* WHAT THIS TASK INVOLVES *
Below are some entries. Repeat exactly the lines from the one with "- Real-time Updates using WebSockets" through the one with "- Phase 2: Engagement (Weeks 5-8)", and only those.

* MATERIAL PROVIDED *
################

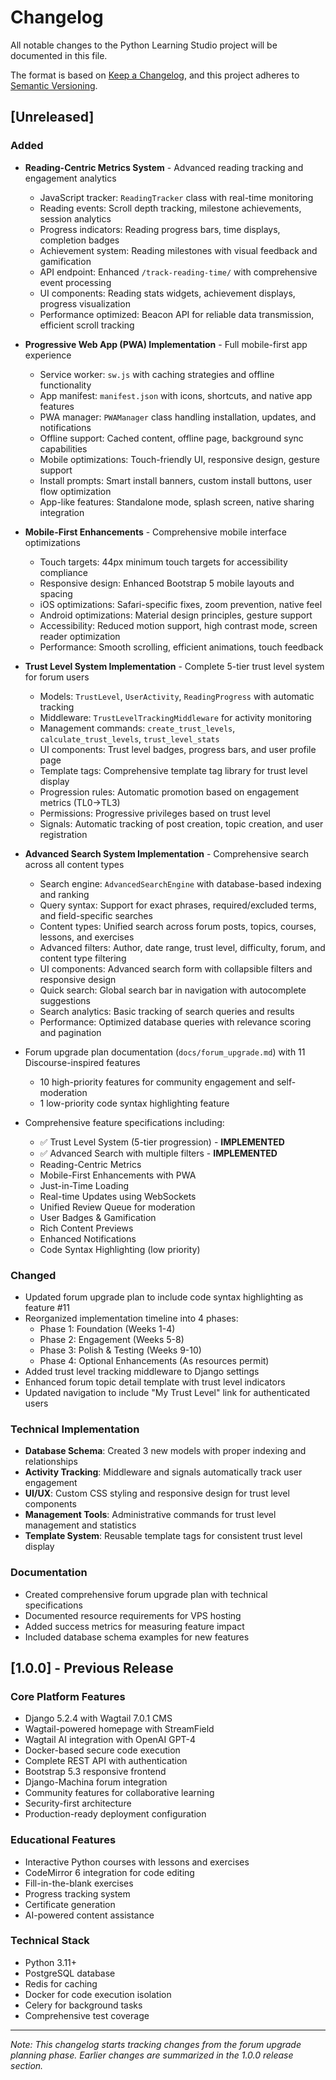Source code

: # Changelog

All notable changes to the Python Learning Studio project will be documented in this file.

The format is based on [Keep a Changelog](https://keepachangelog.com/en/1.0.0/),
and this project adheres to [Semantic Versioning](https://semver.org/spec/v2.0.0.html).

## [Unreleased]

### Added
- **Reading-Centric Metrics System** - Advanced reading tracking and engagement analytics
  - JavaScript tracker: `ReadingTracker` class with real-time monitoring
  - Reading events: Scroll depth tracking, milestone achievements, session analytics
  - Progress indicators: Reading progress bars, time displays, completion badges
  - Achievement system: Reading milestones with visual feedback and gamification
  - API endpoint: Enhanced `/track-reading-time/` with comprehensive event processing
  - UI components: Reading stats widgets, achievement displays, progress visualization
  - Performance optimized: Beacon API for reliable data transmission, efficient scroll tracking

- **Progressive Web App (PWA) Implementation** - Full mobile-first app experience
  - Service worker: `sw.js` with caching strategies and offline functionality
  - App manifest: `manifest.json` with icons, shortcuts, and native app features
  - PWA manager: `PWAManager` class handling installation, updates, and notifications
  - Offline support: Cached content, offline page, background sync capabilities
  - Mobile optimizations: Touch-friendly UI, responsive design, gesture support
  - Install prompts: Smart install banners, custom install buttons, user flow optimization
  - App-like features: Standalone mode, splash screen, native sharing integration

- **Mobile-First Enhancements** - Comprehensive mobile interface optimizations
  - Touch targets: 44px minimum touch targets for accessibility compliance
  - Responsive design: Enhanced Bootstrap 5 mobile layouts and spacing
  - iOS optimizations: Safari-specific fixes, zoom prevention, native feel
  - Android optimizations: Material design principles, gesture support
  - Accessibility: Reduced motion support, high contrast mode, screen reader optimization
  - Performance: Smooth scrolling, efficient animations, touch feedback

- **Trust Level System Implementation** - Complete 5-tier trust level system for forum users
  - Models: `TrustLevel`, `UserActivity`, `ReadingProgress` with automatic tracking
  - Middleware: `TrustLevelTrackingMiddleware` for activity monitoring
  - Management commands: `create_trust_levels`, `calculate_trust_levels`, `trust_level_stats`
  - UI components: Trust level badges, progress bars, and user profile page
  - Template tags: Comprehensive template tag library for trust level display
  - Progression rules: Automatic promotion based on engagement metrics (TL0→TL3)
  - Permissions: Progressive privileges based on trust level
  - Signals: Automatic tracking of post creation, topic creation, and user registration

- **Advanced Search System Implementation** - Comprehensive search across all content types
  - Search engine: `AdvancedSearchEngine` with database-based indexing and ranking
  - Query syntax: Support for exact phrases, required/excluded terms, and field-specific searches
  - Content types: Unified search across forum posts, topics, courses, lessons, and exercises
  - Advanced filters: Author, date range, trust level, difficulty, forum, and content type filtering
  - UI components: Advanced search form with collapsible filters and responsive design
  - Quick search: Global search bar in navigation with autocomplete suggestions
  - Search analytics: Basic tracking of search queries and results
  - Performance: Optimized database queries with relevance scoring and pagination

- Forum upgrade plan documentation (`docs/forum_upgrade.md`) with 11 Discourse-inspired features
  - 10 high-priority features for community engagement and self-moderation
  - 1 low-priority code syntax highlighting feature
- Comprehensive feature specifications including:
  - ✅ Trust Level System (5-tier progression) - **IMPLEMENTED**
  - ✅ Advanced Search with multiple filters - **IMPLEMENTED**
  - Reading-Centric Metrics
  - Mobile-First Enhancements with PWA
  - Just-in-Time Loading
  - Real-time Updates using WebSockets
  - Unified Review Queue for moderation
  - User Badges & Gamification
  - Rich Content Previews
  - Enhanced Notifications
  - Code Syntax Highlighting (low priority)

### Changed
- Updated forum upgrade plan to include code syntax highlighting as feature #11
- Reorganized implementation timeline into 4 phases:
  - Phase 1: Foundation (Weeks 1-4)
  - Phase 2: Engagement (Weeks 5-8)
  - Phase 3: Polish & Testing (Weeks 9-10)  
  - Phase 4: Optional Enhancements (As resources permit)
- Added trust level tracking middleware to Django settings
- Enhanced forum topic detail template with trust level indicators
- Updated navigation to include "My Trust Level" link for authenticated users

### Technical Implementation
- **Database Schema**: Created 3 new models with proper indexing and relationships
- **Activity Tracking**: Middleware and signals automatically track user engagement
- **UI/UX**: Custom CSS styling and responsive design for trust level components
- **Management Tools**: Administrative commands for trust level management and statistics
- **Template System**: Reusable template tags for consistent trust level display

### Documentation
- Created comprehensive forum upgrade plan with technical specifications
- Documented resource requirements for VPS hosting
- Added success metrics for measuring feature impact
- Included database schema examples for new features

## [1.0.0] - Previous Release

### Core Platform Features
- Django 5.2.4 with Wagtail 7.0.1 CMS
- Wagtail-powered homepage with StreamField
- Wagtail AI integration with OpenAI GPT-4
- Docker-based secure code execution
- Complete REST API with authentication
- Bootstrap 5.3 responsive frontend
- Django-Machina forum integration
- Community features for collaborative learning
- Security-first architecture
- Production-ready deployment configuration

### Educational Features
- Interactive Python courses with lessons and exercises
- CodeMirror 6 integration for code editing
- Fill-in-the-blank exercises
- Progress tracking system
- Certificate generation
- AI-powered content assistance

### Technical Stack
- Python 3.11+
- PostgreSQL database
- Redis for caching
- Docker for code execution isolation
- Celery for background tasks
- Comprehensive test coverage

---

*Note: This changelog starts tracking changes from the forum upgrade planning phase. Earlier changes are summarized in the 1.0.0 release section.*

################

* RESULT OF THIS TASK *
  - Real-time Updates using WebSockets
  - Unified Review Queue for moderation
  - User Badges & Gamification
  - Rich Content Previews
  - Enhanced Notifications
  - Code Syntax Highlighting (low priority)

### Changed
- Updated forum upgrade plan to include code syntax highlighting as feature #11
- Reorganized implementation timeline into 4 phases:
  - Phase 1: Foundation (Weeks 1-4)
  - Phase 2: Engagement (Weeks 5-8)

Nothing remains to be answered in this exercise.